Les écoles, sans Carnaval
Du côté des écoles de samba, après la douche froide qu’a provoqué l’annonce de l’annulation du Carnaval 2021, les événements reprennent ce week-end. L’école de samba Portela, qui, fondée en 1923, est une des plus anciennes de la ville et qui a gagné 22 titres de « Champion du carnaval, » notamment en 2017, a ouvert le bal samedi dernier. Les événements organisés par l’école peuvent normalement attirer jusqu’à 4000 personnes, mais, aujourd’hui, la capacité sera réduite de 50%.
Les autres grandes écoles de samba, notamment Unidos da Tijuca, Acadêmicos do Salgueiro et União da Ilha organisent également des événements dans les prochains jours, avec des protocoles sanitaires strictes.

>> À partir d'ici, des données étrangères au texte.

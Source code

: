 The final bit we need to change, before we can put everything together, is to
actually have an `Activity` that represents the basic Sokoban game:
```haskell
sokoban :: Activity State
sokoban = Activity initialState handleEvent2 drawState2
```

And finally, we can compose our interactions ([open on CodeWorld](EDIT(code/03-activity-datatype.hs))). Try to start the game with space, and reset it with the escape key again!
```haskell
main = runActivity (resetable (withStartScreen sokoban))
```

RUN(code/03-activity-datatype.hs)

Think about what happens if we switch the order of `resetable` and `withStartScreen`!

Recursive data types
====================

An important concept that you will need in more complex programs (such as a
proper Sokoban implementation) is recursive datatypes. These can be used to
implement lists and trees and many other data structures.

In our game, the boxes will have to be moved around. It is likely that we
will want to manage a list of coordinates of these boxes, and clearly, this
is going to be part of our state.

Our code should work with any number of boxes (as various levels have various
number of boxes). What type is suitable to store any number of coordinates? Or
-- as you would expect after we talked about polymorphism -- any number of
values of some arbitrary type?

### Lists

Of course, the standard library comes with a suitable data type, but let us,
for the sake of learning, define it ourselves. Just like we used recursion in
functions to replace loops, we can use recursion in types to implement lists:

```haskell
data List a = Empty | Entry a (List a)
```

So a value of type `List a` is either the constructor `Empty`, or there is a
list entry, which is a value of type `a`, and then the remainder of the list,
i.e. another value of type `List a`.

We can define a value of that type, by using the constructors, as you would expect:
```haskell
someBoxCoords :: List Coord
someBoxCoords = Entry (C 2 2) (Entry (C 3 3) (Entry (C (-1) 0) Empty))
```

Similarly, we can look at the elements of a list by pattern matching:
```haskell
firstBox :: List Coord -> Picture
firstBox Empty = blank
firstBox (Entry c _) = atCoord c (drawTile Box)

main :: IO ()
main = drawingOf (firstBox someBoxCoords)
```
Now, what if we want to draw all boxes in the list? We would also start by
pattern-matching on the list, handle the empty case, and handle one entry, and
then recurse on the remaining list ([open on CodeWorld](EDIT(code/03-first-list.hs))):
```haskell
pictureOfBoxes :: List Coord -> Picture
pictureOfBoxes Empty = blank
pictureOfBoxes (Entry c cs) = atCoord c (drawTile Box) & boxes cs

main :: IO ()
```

Cette réouverture a lieu dans un contexte politique particulier, puisque les élections municipales ont lieu le 15 novembre au Brésil. A Rio, Marcello Crivella, le très conservateur maire sortant, évangélique, avait fait de la samba et du Carnaval l’un de ses ennemis. En 2017, il avait refusé d’assister à l’ouverture de la « fête du diable, » et avait réduit de moitié les subventions des écoles de samba. A une semaine des élections, il est donné très en retard dans les sondages.
La reprise de la samba à Rio se fait donc à l’image de la ville : multiple, éclatée, pas toujours d’accord sur la direction à suivre et les mesures à adopter. Mais liée par une véritable identité construite depuis plusieurs siècles, et où la samba tient un rôle primordial.